Psychologist Eda LeShan said that middle-age occurs when you realize that you won’t live long enough to read all the books you want to read. According to LeShan’s definition, some of us were born middle-aged.
Finding the time to read isn’t just a problem of our busy, modern world. Back in the 14th Century, Italian poet Francesco Petrarca faced the same dilemma and solved his conflict this way: “Whether I am being shaved, or having my hair cut, whether I am riding on horseback or taking my meals, I either read myself or get someone to read to me.”
Doubling up on activities is, of course, one way of squeezing in more reading time. Here are several other tips gleaned from voracious readers.
° Carry a book with you at all times. Paperbacks are wonderfully portable and make it easy to tuck a favorite into your purse or briefcase and use those unexpected free moments while your waiting to read a chapter or two. iPads and Kindle are other popular mobile companions.
Some readers finish a number of books every year in those odd moments waiting for the dentist or lunch companion.
° Eliminate something else that takes your time. What habitual time-users fill your days? Mind-numbing reality shows? Adjusting your schedule ever so slightly could open up reading space. Take a look.
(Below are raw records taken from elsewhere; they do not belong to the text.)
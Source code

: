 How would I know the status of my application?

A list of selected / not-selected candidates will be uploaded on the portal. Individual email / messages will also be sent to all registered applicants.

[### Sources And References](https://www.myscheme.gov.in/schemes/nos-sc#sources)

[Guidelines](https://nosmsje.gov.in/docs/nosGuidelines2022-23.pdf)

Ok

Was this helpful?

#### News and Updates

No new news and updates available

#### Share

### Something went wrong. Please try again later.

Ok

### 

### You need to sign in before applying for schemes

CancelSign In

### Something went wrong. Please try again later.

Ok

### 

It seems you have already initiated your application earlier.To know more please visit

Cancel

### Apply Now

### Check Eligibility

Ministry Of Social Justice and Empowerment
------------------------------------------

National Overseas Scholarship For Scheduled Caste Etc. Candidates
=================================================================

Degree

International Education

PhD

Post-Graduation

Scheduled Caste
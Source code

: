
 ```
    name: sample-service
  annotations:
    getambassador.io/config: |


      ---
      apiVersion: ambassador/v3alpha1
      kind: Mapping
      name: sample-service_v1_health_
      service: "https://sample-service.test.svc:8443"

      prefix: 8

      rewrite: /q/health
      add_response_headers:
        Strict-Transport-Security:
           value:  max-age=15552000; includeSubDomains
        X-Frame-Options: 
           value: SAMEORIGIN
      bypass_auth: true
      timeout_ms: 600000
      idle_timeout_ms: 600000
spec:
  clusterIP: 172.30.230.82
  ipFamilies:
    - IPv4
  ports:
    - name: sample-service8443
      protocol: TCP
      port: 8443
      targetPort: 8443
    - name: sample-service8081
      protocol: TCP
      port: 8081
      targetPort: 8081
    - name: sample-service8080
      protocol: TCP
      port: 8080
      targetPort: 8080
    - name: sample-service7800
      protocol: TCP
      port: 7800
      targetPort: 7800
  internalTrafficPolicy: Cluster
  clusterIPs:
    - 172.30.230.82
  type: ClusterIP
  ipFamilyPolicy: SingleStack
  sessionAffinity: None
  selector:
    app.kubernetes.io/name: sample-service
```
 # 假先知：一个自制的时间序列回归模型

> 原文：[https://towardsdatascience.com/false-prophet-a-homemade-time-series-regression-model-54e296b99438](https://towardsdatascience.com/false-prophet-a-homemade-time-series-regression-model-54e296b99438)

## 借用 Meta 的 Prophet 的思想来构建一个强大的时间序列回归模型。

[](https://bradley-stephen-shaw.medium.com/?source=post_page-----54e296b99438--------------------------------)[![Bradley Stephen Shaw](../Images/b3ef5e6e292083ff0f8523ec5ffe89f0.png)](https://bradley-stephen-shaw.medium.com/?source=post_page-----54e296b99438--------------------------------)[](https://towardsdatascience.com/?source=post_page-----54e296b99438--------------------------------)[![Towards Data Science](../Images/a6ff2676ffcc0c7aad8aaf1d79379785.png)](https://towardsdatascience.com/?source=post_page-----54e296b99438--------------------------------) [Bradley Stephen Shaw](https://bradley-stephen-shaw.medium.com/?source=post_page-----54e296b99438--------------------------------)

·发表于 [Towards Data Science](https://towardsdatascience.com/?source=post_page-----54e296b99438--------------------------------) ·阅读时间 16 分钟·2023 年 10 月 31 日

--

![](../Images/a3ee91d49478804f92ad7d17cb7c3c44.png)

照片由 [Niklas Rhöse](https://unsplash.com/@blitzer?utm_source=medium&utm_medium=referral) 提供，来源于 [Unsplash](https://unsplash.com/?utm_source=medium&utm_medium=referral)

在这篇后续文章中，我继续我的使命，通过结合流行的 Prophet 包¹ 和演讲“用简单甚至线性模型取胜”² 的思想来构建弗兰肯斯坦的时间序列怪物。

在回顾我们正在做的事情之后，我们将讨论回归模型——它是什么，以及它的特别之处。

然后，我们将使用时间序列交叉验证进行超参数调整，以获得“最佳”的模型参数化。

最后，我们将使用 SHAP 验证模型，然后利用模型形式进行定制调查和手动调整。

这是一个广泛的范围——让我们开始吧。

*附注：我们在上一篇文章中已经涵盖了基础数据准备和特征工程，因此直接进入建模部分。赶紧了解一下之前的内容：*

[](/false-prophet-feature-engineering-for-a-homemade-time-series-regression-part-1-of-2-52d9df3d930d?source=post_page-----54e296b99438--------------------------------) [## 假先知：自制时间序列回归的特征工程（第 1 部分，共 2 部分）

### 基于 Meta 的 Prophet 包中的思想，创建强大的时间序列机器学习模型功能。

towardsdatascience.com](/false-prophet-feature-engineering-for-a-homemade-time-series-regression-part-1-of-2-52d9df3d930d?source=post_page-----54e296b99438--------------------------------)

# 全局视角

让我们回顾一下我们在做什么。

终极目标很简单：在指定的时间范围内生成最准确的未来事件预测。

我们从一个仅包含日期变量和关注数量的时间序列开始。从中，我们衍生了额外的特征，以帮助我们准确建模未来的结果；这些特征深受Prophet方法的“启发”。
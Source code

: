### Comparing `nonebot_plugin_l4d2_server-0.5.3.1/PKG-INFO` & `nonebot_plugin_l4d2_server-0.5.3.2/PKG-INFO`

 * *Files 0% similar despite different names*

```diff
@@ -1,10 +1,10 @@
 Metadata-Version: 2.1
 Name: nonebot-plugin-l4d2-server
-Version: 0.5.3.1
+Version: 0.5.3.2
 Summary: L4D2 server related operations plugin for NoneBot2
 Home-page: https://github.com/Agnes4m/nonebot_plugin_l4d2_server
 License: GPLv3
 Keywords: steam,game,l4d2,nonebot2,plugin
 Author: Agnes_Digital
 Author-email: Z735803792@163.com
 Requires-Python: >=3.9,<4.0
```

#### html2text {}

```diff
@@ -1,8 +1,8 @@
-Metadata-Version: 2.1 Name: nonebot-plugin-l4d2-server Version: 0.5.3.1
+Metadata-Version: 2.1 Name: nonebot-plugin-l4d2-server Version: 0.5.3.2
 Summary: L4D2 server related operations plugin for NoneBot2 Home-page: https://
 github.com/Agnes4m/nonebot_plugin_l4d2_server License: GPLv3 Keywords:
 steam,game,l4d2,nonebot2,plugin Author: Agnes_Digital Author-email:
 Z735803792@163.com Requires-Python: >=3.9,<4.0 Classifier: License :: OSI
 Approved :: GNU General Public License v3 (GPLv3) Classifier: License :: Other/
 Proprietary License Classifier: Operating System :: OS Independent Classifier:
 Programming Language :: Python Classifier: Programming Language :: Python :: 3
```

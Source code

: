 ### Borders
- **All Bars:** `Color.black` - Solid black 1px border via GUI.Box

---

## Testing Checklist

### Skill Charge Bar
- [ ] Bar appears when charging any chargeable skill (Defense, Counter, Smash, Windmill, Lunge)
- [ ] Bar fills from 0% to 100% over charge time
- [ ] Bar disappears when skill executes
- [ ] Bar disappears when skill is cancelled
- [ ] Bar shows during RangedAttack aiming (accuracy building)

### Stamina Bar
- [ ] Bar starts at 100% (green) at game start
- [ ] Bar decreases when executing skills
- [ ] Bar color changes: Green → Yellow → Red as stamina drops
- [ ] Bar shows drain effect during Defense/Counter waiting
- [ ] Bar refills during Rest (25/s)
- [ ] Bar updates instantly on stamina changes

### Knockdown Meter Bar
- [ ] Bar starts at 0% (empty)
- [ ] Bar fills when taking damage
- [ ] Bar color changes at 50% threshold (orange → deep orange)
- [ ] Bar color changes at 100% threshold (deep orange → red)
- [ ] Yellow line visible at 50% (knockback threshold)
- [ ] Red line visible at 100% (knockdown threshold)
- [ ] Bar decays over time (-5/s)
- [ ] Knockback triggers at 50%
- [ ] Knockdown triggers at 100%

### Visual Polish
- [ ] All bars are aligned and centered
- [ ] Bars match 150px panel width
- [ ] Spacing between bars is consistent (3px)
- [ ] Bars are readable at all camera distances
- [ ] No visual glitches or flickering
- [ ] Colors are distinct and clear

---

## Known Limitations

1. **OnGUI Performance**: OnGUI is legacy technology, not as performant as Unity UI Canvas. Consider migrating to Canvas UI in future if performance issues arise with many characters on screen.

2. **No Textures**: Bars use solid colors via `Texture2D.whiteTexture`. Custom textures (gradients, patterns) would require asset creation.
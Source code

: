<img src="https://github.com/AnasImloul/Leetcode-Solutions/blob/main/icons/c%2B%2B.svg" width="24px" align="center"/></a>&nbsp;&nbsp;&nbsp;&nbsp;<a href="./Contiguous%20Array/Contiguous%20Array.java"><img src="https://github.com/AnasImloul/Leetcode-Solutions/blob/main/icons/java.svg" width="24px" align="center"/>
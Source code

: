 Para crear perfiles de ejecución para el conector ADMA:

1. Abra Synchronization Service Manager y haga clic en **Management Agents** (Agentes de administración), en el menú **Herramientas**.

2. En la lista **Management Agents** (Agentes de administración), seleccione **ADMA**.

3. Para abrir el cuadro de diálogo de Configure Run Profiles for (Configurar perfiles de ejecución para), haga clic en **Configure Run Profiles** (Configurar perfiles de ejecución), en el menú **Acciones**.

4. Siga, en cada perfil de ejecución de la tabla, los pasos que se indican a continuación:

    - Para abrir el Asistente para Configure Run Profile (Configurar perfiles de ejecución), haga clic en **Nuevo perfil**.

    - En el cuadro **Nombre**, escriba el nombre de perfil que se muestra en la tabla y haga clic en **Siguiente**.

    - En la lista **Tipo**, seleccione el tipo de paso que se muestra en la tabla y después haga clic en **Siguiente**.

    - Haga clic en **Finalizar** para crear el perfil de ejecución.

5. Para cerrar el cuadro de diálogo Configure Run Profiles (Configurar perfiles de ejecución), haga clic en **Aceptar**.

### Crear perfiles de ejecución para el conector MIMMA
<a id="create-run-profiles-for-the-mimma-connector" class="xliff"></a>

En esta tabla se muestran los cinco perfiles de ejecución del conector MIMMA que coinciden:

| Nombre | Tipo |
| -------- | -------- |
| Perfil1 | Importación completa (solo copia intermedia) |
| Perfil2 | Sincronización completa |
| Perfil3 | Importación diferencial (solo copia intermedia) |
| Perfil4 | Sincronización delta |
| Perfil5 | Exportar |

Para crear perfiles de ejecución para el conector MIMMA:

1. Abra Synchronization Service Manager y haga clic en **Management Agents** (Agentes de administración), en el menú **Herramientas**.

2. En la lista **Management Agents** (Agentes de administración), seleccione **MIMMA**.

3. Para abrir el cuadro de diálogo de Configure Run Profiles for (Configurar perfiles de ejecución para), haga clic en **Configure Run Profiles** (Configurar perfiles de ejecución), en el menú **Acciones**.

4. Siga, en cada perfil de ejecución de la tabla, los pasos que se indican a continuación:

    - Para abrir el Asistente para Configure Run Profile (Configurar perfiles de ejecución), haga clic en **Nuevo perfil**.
° Listen to audiobooks. Authors and actors narrate both fiction and nonfiction titles—and the list of titles keeps growing. I’ve finished several books just running errands around town.
I find them indispensable for longer road trips. Audiobooks are also great when housework is being done.
° Travel by public transportation. If it’s possible to take a bus or train, rather than drive yourself, you can get lots of reading done in transit. The London Tube is full of readers, as are other subways, buses and trains.
° Wear your iPod. Just don’t turn it on. If your reading time takes place in a noisy lunchroom or airplane, don a headset or earbuds. It will block outside noises and deter others from chatting with you when you’d rather be reading.
° Don’t finish books that you don’t enjoy. Sounds obvious to me, but many folks think there’s something wrong with stopping midway through a book. Nonsense. Get on to another that brings more pleasure.
° Learn to skim. Time expert Alan Lakein suggests, “When you pick up a book, start by reading the headlines in the book jacket. Then glance through the book quickly, looking for something of interest to you…Your job in reading a book is to find the key ideas and understand their application to your situation.”
That only works for nonfiction, of course.
° Have a regular reading time daily. Even reading for 15 minutes every day will yield big results over time. Tune into your own special body clock and discover the times when you feel less energetic, less creative. Take advantage of these lower energy times to schedule your reading. For many people, bedtime is still their favorite time to enjoy a good book.
° Make reading a high priority. Books should feed your imagination as well as provide information. Be eclectic in your reading and clear about why it matters to you. Even in this high tech world, booklovers continue to delight at the smell and feel of a book in their hands telling a story that transports.
Devoted readers smile in agreement at Anna Quindlen’s observation: “I would be most content if my children grew up to be the kind of people whose idea of decorating is to add more bookshelves.”